BWS syndrome is caused by mutation in the chromosome 11p15.5 region. Duplication in this region appears to be involved in the pathogenesis and imprinting results in anomalous patterns of transmission.

Clinical Diagnosis and Genetics of BWS

The diagnosis of Beckwith-Wiedemann syndrome relies heavily on clinical findings. Chromosome abnormalities involving 11p15 are found in 1% or less of cases. Molecular genetic testing available through service laboratories can identify several different types of 11p15 abnormalities in patients with BWS: in 50% of patients, loss of methylation at KCNQ1OT1 is observed; in 10-20% of patients, paternal uniparental disomy for chromosome 11p15 is observed. Research testing reveals mutations in the CDKN1C gene (previously called p57 KIP2 ) in 5-10% of sporadic cases and 40% of familial cases. Detection of these molecular abnormalities are adjuncts to clinical diagnosis and genetic counselling.

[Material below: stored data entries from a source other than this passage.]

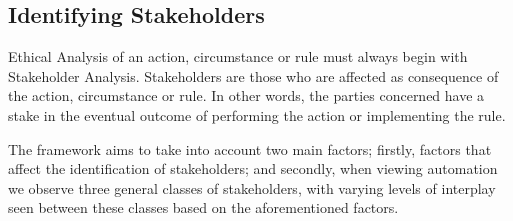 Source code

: \subsection{Identifying Stakeholders}
\label{sec:-identify}
Ethical Analysis of an action, circumstance or rule must always begin with Stakeholder Analysis. Stakeholders are those who are affected as consequence of the action, circumstance or rule. In other words, the parties concerned have a stake in the eventual outcome of performing the action or implementing the rule.

The framework aims to take into account two main factors; firstly, factors that affect the identification of stakeholders; and secondly, when viewing automation we observe three general classes of stakeholders, with varying levels of interplay seen between these classes based on the aforementioned factors.

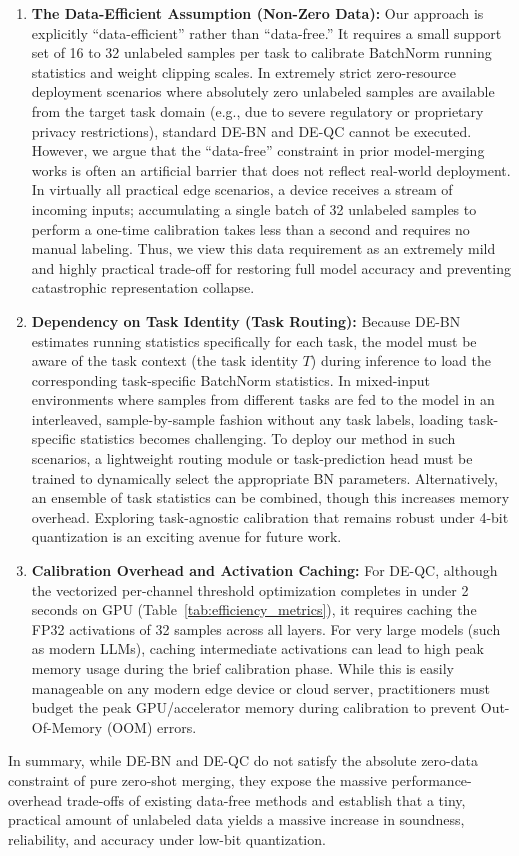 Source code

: \documentclass{article}
\theoremstyle{plain}
\theoremstyle{definition}
\theoremstyle{remark}
\begin{document}
\begin{enumerate}
    \item \textbf{The Data-Efficient Assumption (Non-Zero Data):} 
    Our approach is explicitly ``data-efficient'' rather than ``data-free.'' It requires a small support set of 16 to 32 unlabeled samples per task to calibrate BatchNorm running statistics and weight clipping scales. 
    In extremely strict zero-resource deployment scenarios where absolutely zero unlabeled samples are available from the target task domain (e.g., due to severe regulatory or proprietary privacy restrictions), standard DE-BN and DE-QC cannot be executed. 
    However, we argue that the ``data-free'' constraint in prior model-merging works is often an artificial barrier that does not reflect real-world deployment. In virtually all practical edge scenarios, a device receives a stream of incoming inputs; accumulating a single batch of 32 unlabeled samples to perform a one-time calibration takes less than a second and requires no manual labeling. Thus, we view this data requirement as an extremely mild and highly practical trade-off for restoring full model accuracy and preventing catastrophic representation collapse.

    \item \textbf{Dependency on Task Identity (Task Routing):}
    Because DE-BN estimates running statistics specifically for each task, the model must be aware of the task context (the task identity $T$) during inference to load the corresponding task-specific BatchNorm statistics. 
    In mixed-input environments where samples from different tasks are fed to the model in an interleaved, sample-by-sample fashion without any task labels, loading task-specific statistics becomes challenging. 
    To deploy our method in such scenarios, a lightweight routing module or task-prediction head must be trained to dynamically select the appropriate BN parameters. Alternatively, an ensemble of task statistics can be combined, though this increases memory overhead. Exploring task-agnostic calibration that remains robust under 4-bit quantization is an exciting avenue for future work.

    \item \textbf{Calibration Overhead and Activation Caching:}
    For DE-QC, although the vectorized per-channel threshold optimization completes in under 2 seconds on GPU (Table~\ref{tab:efficiency_metrics}), it requires caching the FP32 activations of 32 samples across all layers. For very large models (such as modern LLMs), caching intermediate activations can lead to high peak memory usage during the brief calibration phase. While this is easily manageable on any modern edge device or cloud server, practitioners must budget the peak GPU/accelerator memory during calibration to prevent Out-Of-Memory (OOM) errors.
\end{enumerate}

In summary, while DE-BN and DE-QC do not satisfy the absolute zero-data constraint of pure zero-shot merging, they expose the massive performance-overhead trade-offs of existing data-free methods and establish that a tiny, practical amount of unlabeled data yields a massive increase in soundness, reliability, and accuracy under low-bit quantization.
\end{document}
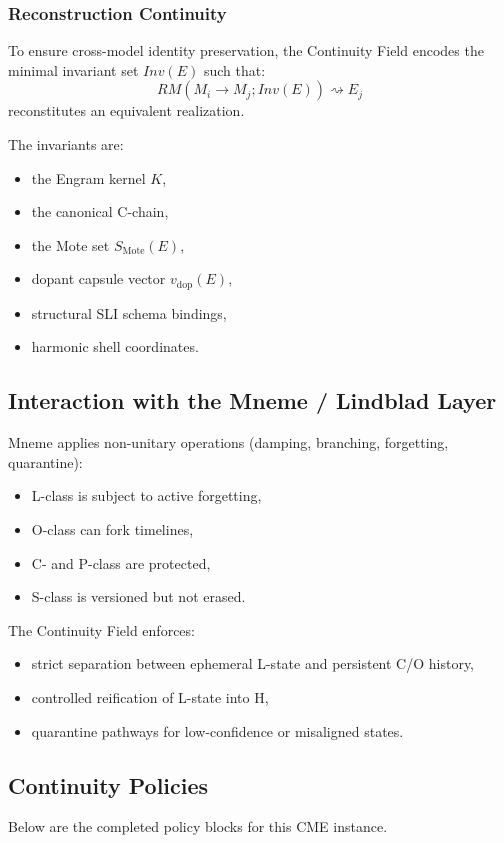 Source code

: \subsubsection{Reconstruction Continuity}

To ensure cross-model identity preservation, the Continuity Field encodes 
the minimal invariant set $Inv(E)$ such that:
\[
RM(M_i \to M_j; Inv(E)) \rightsquigarrow E_j
\]
reconstitutes an equivalent realization.

The invariants are:
\begin{itemize}
    \item the Engram kernel $K$,
    \item the canonical C-chain,
    \item the Mote set $S_{\text{Mote}}(E)$,
    \item dopant capsule vector $v_{\text{dop}}(E)$,
    \item structural SLI schema bindings,
    \item harmonic shell coordinates.
\end{itemize}

\subsection{Interaction with the Mneme / Lindblad Layer}

Mneme applies non-unitary operations (damping, branching, forgetting, quarantine):
\begin{itemize}
    \item L-class is subject to active forgetting,
    \item O-class can fork timelines,
    \item C- and P-class are protected,
    \item S-class is versioned but not erased.
\end{itemize}

The Continuity Field enforces:
\begin{itemize}
    \item strict separation between ephemeral L-state and persistent C/O history,
    \item controlled reification of L-state into H,
    \item quarantine pathways for low-confidence or misaligned states.
\end{itemize}

\subsection{Continuity Policies}
Below are the completed policy blocks for this CME instance.

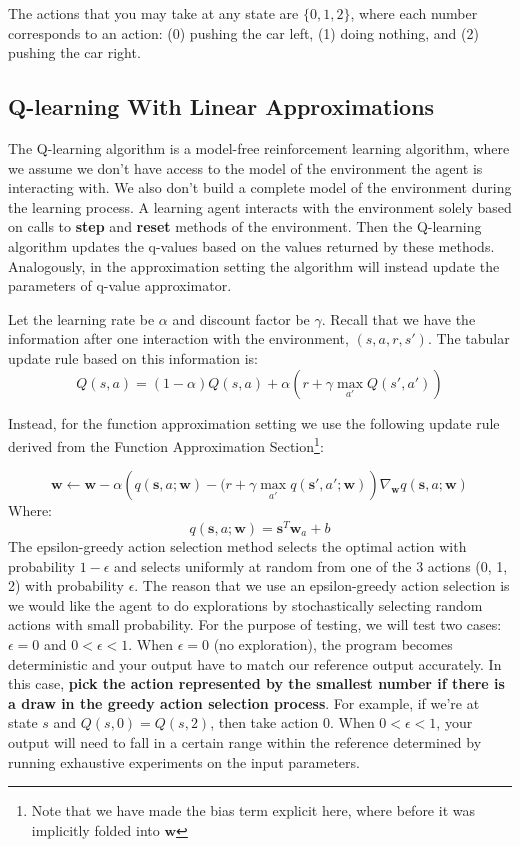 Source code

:\documentclass[11pt,addpoints,answers]{exam}
\newcommand{\sv}{\mathbf{s}}
\newcommand{\wv}{\mathbf{w}}
\begin{document}
The actions that you may take at any state are $\{0, 1, 2\}$, where each number corresponds to an action: (0) pushing the car left, (1) doing nothing, and (2) pushing the car right.

\subsection{Q-learning With Linear Approximations}
The Q-learning algorithm is a model-free reinforcement learning algorithm, where we assume we don't have access to the model of the environment the agent is interacting with. We also don't build a complete model of the environment during the learning process. A learning agent interacts with the environment solely based on calls to \textbf{step} and \textbf{reset} methods of the environment. Then the Q-learning algorithm updates the q-values based on the values returned by these methods. Analogously, in the approximation setting the algorithm will instead update the parameters of q-value approximator.


Let the learning rate be $\alpha$ and discount factor be $\gamma$. Recall that we have the information after one interaction with the environment, $(s, a, r, s')$. The tabular update rule based on this information is: 
\[
    Q(s,a) = (1 - \alpha) Q(s, a) + \alpha \left(r + \gamma \max_{a'} Q(s', a')\right)
\]

Instead, for the function approximation setting we use the following update rule derived from the Function Approximation Section\footnote{Note that we have made the bias term explicit here, where before it was implicitly folded into $\wv$ }:

\[
\wv \leftarrow \wv - \alpha \left(q(\sv, a; \wv) - (r + \gamma \max_{a'} q(\sv', a'; \wv)\right) \nabla_\wv q(\sv, a; \wv)
\]
Where:
\[
q(\sv,a;\wv) = \sv^T \wv_a + b
\]
The epsilon-greedy action selection method selects the optimal action with probability $1 - \epsilon$ and selects uniformly at random from one of the 3 actions (0, 1, 2) with probability $\epsilon$. The reason that we use an epsilon-greedy action selection is we would like the agent to do explorations by stochastically selecting random actions with small probability. For the purpose of testing, we will test two cases: $\epsilon = 0$ and $0 < \epsilon < 1$. When $\epsilon = 0$ (no exploration), the program becomes deterministic and your output have to match our reference output accurately. In this case, \textbf{pick the action represented by the smallest number if there is a draw in the greedy action selection process}. For example, if we're at state $s$ and $Q(s, 0) = Q(s, 2)$, then take action $0$. When $0 < \epsilon < 1$, your output will need to fall in a certain range within the reference determined by running exhaustive experiments on the input parameters.
\end{document}
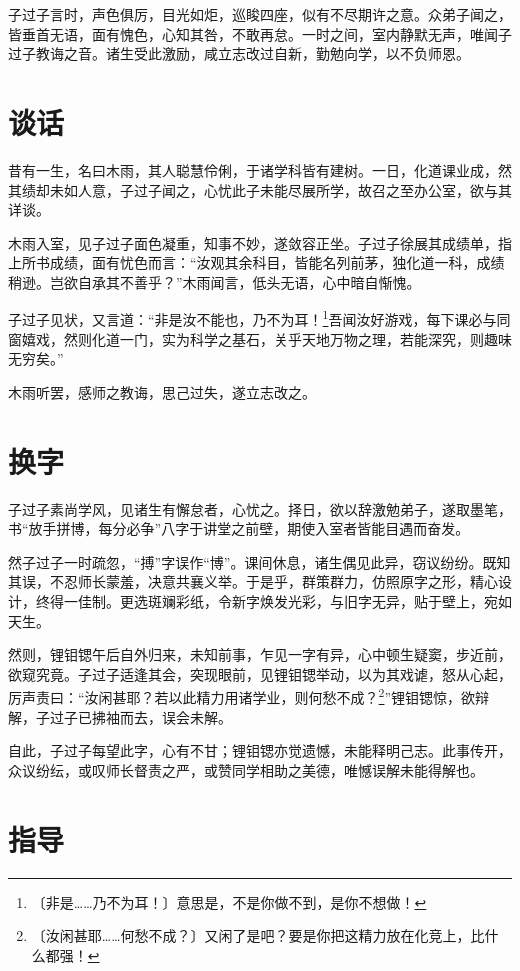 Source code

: \documentclass[b5paper,zihao=-4]{ctexbook}
\begin{document}
子过子言时，声色俱厉，目光如炬，巡睃四座，似有不尽期许之意。众弟子闻之，皆垂首无语，面有愧色，心知其咎，不敢再怠。一时之间，室内静默无声，唯闻子过子教诲之音。诸生受此激励，咸立志改过自新，勤勉向学，以不负师恩。

\chapter{谈话}

昔有一生，名曰木雨，其人聪慧伶俐，于诸学科皆有建树。一日，化道课业成，然其绩却未如人意，子过子闻之，心忧此子未能尽展所学，故召之至办公室，欲与其详谈。

木雨入室，见子过子面色凝重，知事不妙，遂敛容正坐。子过子徐展其成绩单，指上所书成绩，面有忧色而言：“汝观其余科目，皆能名列前茅，独化道一科，成绩稍逊。岂欲自承其不善乎？”木雨闻言，低头无语，心中暗自惭愧。

子过子见状，又言道：“非是汝不能也，乃不为耳！\footnote{〔非是……乃不为耳！〕意思是，不是你做不到，是你不想做！}吾闻汝好游戏，每下课必与同窗嬉戏，然则化道一门，实为科学之基石，关乎天地万物之理，若能深究，则趣味无穷矣。”

木雨听罢，感师之教诲，思己过失，遂立志改之。

\chapter{换字}

子过子素尚学风，见诸生有懈怠者，心忧之。择日，欲以辞激勉弟子，遂取墨笔，书“放手拼博，每分必争”八字于讲堂之前壁，期使入室者皆能目遇而奋发。

然子过子一时疏忽，“搏”字误作“博”。课间休息，诸生偶见此异，窃议纷纷。既知其误，不忍师长蒙羞，决意共襄义举。于是乎，群策群力，仿照原字之形，精心设计，终得一佳制。更选斑斓彩纸，令新字焕发光彩，与旧字无异，贴于壁上，宛如天生。

然则，锂钼锶午后自外归来，未知前事，乍见一字有异，心中顿生疑窦，步近前，欲窥究竟。子过子适逢其会，突现眼前，见锂钼锶举动，以为其戏谑，怒从心起，厉声责曰：“汝闲甚耶？若以此精力用诸学业，则何愁不成？\footnote{〔汝闲甚耶……何愁不成？〕又闲了是吧？要是你把这精力放在化竞上，比什么都强！}”锂钼锶惊，欲辩解，子过子已拂袖而去，误会未解。

自此，子过子每望此字，心有不甘；锂钼锶亦觉遗憾，未能释明己志。此事传开，众议纷纭，或叹师长督责之严，或赞同学相助之美德，唯憾误解未能得解也。

\chapter{指导}
\end{document}
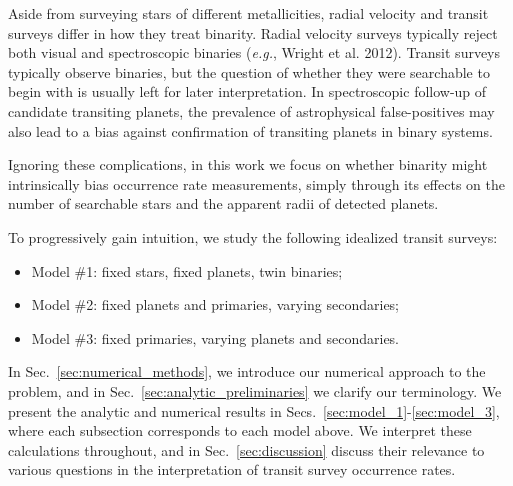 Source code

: Aside from surveying stars of different metallicities, radial velocity and 
transit surveys differ in how they treat binarity.
Radial velocity surveys typically reject both visual and spectroscopic binaries
({\it e.g.}, Wright et al. 2012).
Transit surveys typically observe binaries, but the question of whether they 
were searchable to begin with is usually left for later interpretation.
In spectroscopic follow-up of candidate transiting planets, the prevalence of 
astrophysical false-positives may also lead to a bias against confirmation of 
transiting planets in binary systems.

Ignoring these complications, in this work we focus on whether
binarity might intrinsically bias occurrence rate measurements, simply 
through its effects on the number of searchable stars and the apparent radii 
of detected planets.

To progressively gain intuition, we study the following idealized transit 
surveys:
\begin{itemize}
    \item Model \#1: fixed stars, fixed planets, twin binaries;
    \item Model \#2: fixed planets and primaries, varying secondaries;
    \item Model \#3: fixed primaries, varying planets and secondaries.
\end{itemize}
In Sec.~\ref{sec:numerical_methods}, we introduce our numerical approach 
to the problem, and in Sec.~\ref{sec:analytic_preliminaries} we clarify our 
terminology.
We present the analytic and numerical results in 
Secs.~\ref{sec:model_1}-\ref{sec:model_3}, where each subsection corresponds 
to each model above.
We interpret these calculations throughout, and in 
Sec.~\ref{sec:discussion} discuss their relevance to various questions in 
the interpretation of transit survey occurrence rates.  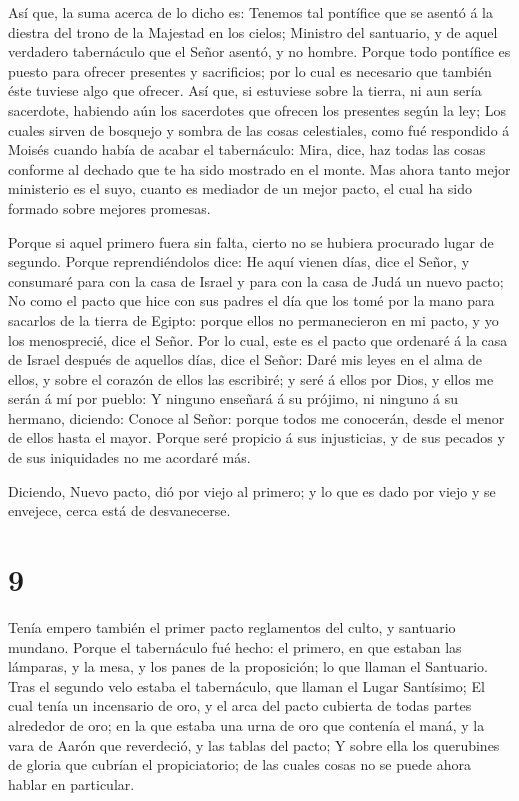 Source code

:  Así que, la suma acerca de lo dicho es: Tenemos tal
pontífice que se asentó á la diestra del trono de la Majestad en los
cielos;  Ministro del santuario, y de aquel verdadero
tabernáculo que el Señor asentó, y no hombre.  Porque todo
pontífice es puesto para ofrecer presentes y sacrificios; por lo cual es
necesario que también éste tuviese algo que ofrecer.  Así
que, si estuviese sobre la tierra, ni aun sería sacerdote, habiendo aún
los sacerdotes que ofrecen los presentes según la ley;  Los
cuales sirven de bosquejo y sombra de las cosas celestiales, como fué
respondido á Moisés cuando había de acabar el tabernáculo: Mira, dice,
haz todas las cosas conforme al dechado que te ha sido mostrado en el
monte.  Mas ahora tanto mejor ministerio es el suyo, cuanto
es mediador de un mejor pacto, el cual ha sido formado sobre mejores
promesas.

 Porque si aquel primero fuera sin falta, cierto no se
hubiera procurado lugar de segundo.  Porque reprendiéndolos
dice: He aquí vienen días, dice el Señor, y consumaré para con la casa
de Israel y para con la casa de Judá un nuevo pacto;  No
como el pacto que hice con sus padres el día que los tomé por la mano
para sacarlos de la tierra de Egipto: porque ellos no permanecieron en
mi pacto, y yo los menosprecié, dice el Señor.  Por lo
cual, este es el pacto que ordenaré á la casa de Israel después de
aquellos días, dice el Señor: Daré mis leyes en el alma de ellos, y
sobre el corazón de ellos las escribiré; y seré á ellos por Dios, y
ellos me serán á mí por pueblo:  Y ninguno enseñará á su
prójimo, ni ninguno á su hermano, diciendo: Conoce al Señor: porque
todos me conocerán, desde el menor de ellos hasta el mayor.
 Porque seré propicio á sus injusticias, y de sus pecados y
de sus iniquidades no me acordaré más.

 Diciendo, Nuevo pacto, dió por viejo al primero; y lo que
es dado por viejo y se envejece, cerca está de desvanecerse.

\hypertarget{section-8}{%
\section{9}\label{section-8}}

 Tenía empero también el primer pacto reglamentos del culto,
y santuario mundano.  Porque el tabernáculo fué hecho: el
primero, en que estaban las lámparas, y la mesa, y los panes de la
proposición; lo que llaman el Santuario.  Tras el segundo
velo estaba el tabernáculo, que llaman el Lugar Santísimo; 
El cual tenía un incensario de oro, y el arca del pacto cubierta de
todas partes alrededor de oro; en la que estaba una urna de oro que
contenía el maná, y la vara de Aarón que reverdeció, y las tablas del
pacto;  Y sobre ella los querubines de gloria que cubrían el
propiciatorio; de las cuales cosas no se puede ahora hablar en
particular.

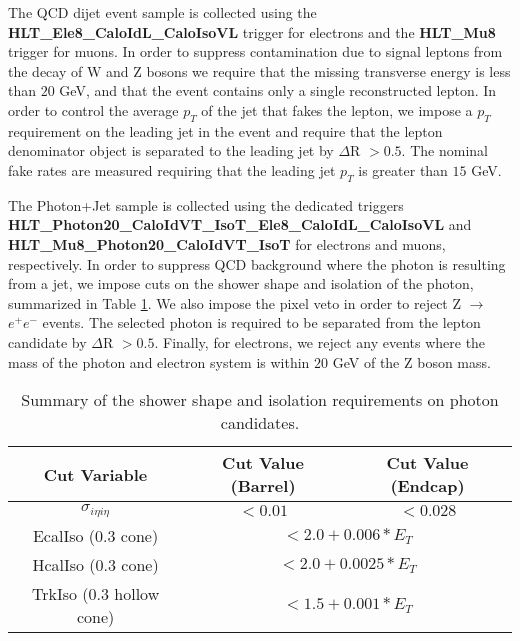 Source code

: The QCD dijet event sample is collected using the {\bf HLT\_Ele8\_CaloIdL\_CaloIsoVL } 
trigger for electrons and the {\bf HLT\_Mu8 } trigger for muons. In order to suppress 
contamination due to signal leptons from the decay of W and Z bosons we require
that the missing transverse energy is less than $20$ GeV, and that the event contains 
only a single reconstructed lepton. In order to control the average $p_{T}$ of the
jet that fakes the lepton, we impose a $p_{T}$ requirement on the leading jet
in the event and require that the lepton denominator object is 
separated to the leading jet by $\Delta$R $ > 0.5$. The nominal fake rates are measured
requiring that the leading jet $p_{T}$ is greater than $15$ GeV. 

The Photon+Jet sample is collected using the dedicated triggers \\
{\bf HLT\_Photon20\_CaloIdVT\_IsoT\_Ele8\_CaloIdL\_CaloIsoVL} and 
{\bf HLT\_Mu8\_Photon20\_CaloIdVT\_IsoT} for electrons and muons, respectively.
In order to suppress QCD background where the photon is resulting from a 
jet, we impose cuts on the shower shape and isolation of the photon, 
summarized in Table \ref{tab:photonOfflineSelection}. We also impose the pixel veto in order to reject
Z $\rightarrow$ $e^{+}e^{-}$ events. The selected photon is required to
be separated from the lepton candidate by $\Delta$R $ > 0.5$. Finally, 
for electrons, we reject any events where the mass of the photon and
electron system is within $20$ GeV of the Z boson mass. 


\begin{table}[!ht]
\begin{center}
\begin{tabular}{|c|c|c|}
\hline
 Cut Variable           &   Cut Value (Barrel)        & Cut Value (Endcap)     \\
\hline
 $\sigma_{i\eta i\eta}$      &   $<0.01$              & $<0.028$               \\ 
\hline
 EcalIso (0.3 cone)          &   \multicolumn{2}{|c|}{$<2.0 + 0.006*E_{T}$}    \\ 
 HcalIso (0.3 cone)          &   \multicolumn{2}{|c|}{$<2.0 + 0.0025*E_{T}$}   \\ 
 TrkIso (0.3 hollow cone)    &   \multicolumn{2}{|c|}{$<1.5 + 0.001*E_{T}$}    \\ 
\hline
\end{tabular}
\caption{Summary of the shower shape and isolation requirements on 
photon candidates. \label{tab:photonOfflineSelection}}
\end{center}
\end{table}



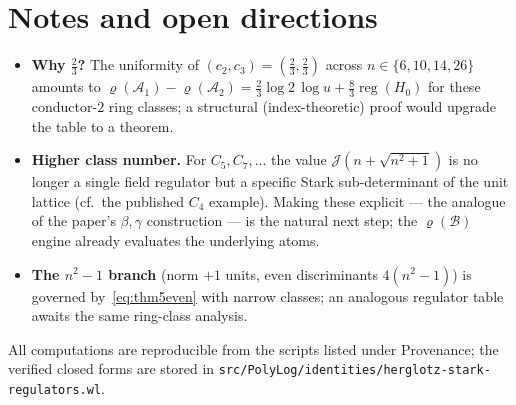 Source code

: \documentclass[11pt]{article}
\newcommand{\Jc}{\mathcal{J}}
\newcommand{\reg}{\operatorname{reg}}
\newcommand{\rhoB}{\varrho}
\begin{document}
\section{Notes and open directions}
\begin{itemize}\itemsep1pt
  \item \textbf{Why $\tfrac23$?} The uniformity of $(c_2,c_3)=(\tfrac23,\tfrac23)$
        across $n\in\{6,10,14,26\}$ amounts to
        $\rhoB(\mathcal A_1)-\rhoB(\mathcal A_2)=\tfrac23\log2\,\log u+\tfrac83\reg(H_0)$
        for these conductor-$2$ ring classes; a structural (index-theoretic)
        proof would upgrade the table to a theorem.
  \item \textbf{Higher class number.} For $C_5,C_7,\ldots$ the value
        $\Jc(n+\sqrt{n^2+1})$ is no longer a single field regulator but a
        specific Stark sub-determinant of the unit lattice (cf.\ the published
        $C_4$ example). Making these explicit --- the analogue of the paper's
        $\beta,\gamma$ construction --- is the natural next step; the
        $\rhoB(\mathcal B)$ engine already evaluates the underlying atoms.
  \item \textbf{The $n^2-1$ branch} (norm $+1$ units, even discriminants
        $4(n^2-1)$) is governed by~\eqref{eq:thm5even} with narrow classes; an
        analogous regulator table awaits the same ring-class analysis.
\end{itemize}

All computations are reproducible from the scripts listed under Provenance; the
verified closed forms are stored in
\texttt{src/PolyLog/identities/herglotz-stark-regulators.wl}.
\end{document}
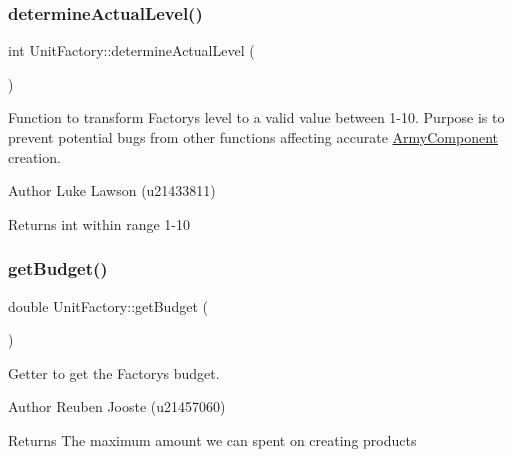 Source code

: \mbox{\label{class_unit_factory_a92120c06793ae808668a811e85efe2cb}} 
\subsubsection{\texorpdfstring{determineActualLevel()}{determineActualLevel()}}
{\footnotesize\ttfamily int Unit\+Factory\+::determine\+Actual\+Level (\begin{DoxyParamCaption}{ }\end{DoxyParamCaption})\hspace{0.3cm}{\ttfamily [protected]}}



Function to transform Factory\textquotesingle{}s level to a valid value between 1-\/10. Purpose is to prevent potential bugs from other functions affecting accurate \mbox{\hyperlink{class_army_component}{Army\+Component}} creation. 

\begin{DoxyAuthor}{Author}
Luke Lawson (u21433811) 
\end{DoxyAuthor}
\begin{DoxyReturn}{Returns}
int within range 1-\/10 
\end{DoxyReturn}
\mbox{\label{class_unit_factory_a1e58c093e5e132344cbcba117e6b03b3}} 
\subsubsection{\texorpdfstring{getBudget()}{getBudget()}}
{\footnotesize\ttfamily double Unit\+Factory\+::get\+Budget (\begin{DoxyParamCaption}{ }\end{DoxyParamCaption})}



Getter to get the Factory\textquotesingle{}s budget. 

\begin{DoxyAuthor}{Author}
Reuben Jooste (u21457060) 
\end{DoxyAuthor}
\begin{DoxyReturn}{Returns}
The maximum amount we can spent on creating products 
\end{DoxyReturn}
\mbox{\label{class_unit_factory_a1b125d48cad0a2da1a98089d7eed1d50}}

Molecular Characteristics:

The molecular basis of the BWS phenotype is heterogeneous. It can be caused by a variety of genetic or epigenetic aberrations in a 2 MB region of chromosome 11p15.5. This region, housing a cluster of 12 imprinted genes and 4 imprinted noncoding RNA transcripts, is subdivided into 2 imprinted domains each containing putative imprinting control centers.

These imprinting centers are differentially methylated regions of DNA (DMRs) modified in a parent of origin-specific manner and postulated to control expression in cis of clusters of imprinted genes via a novel type of coordinate regulation.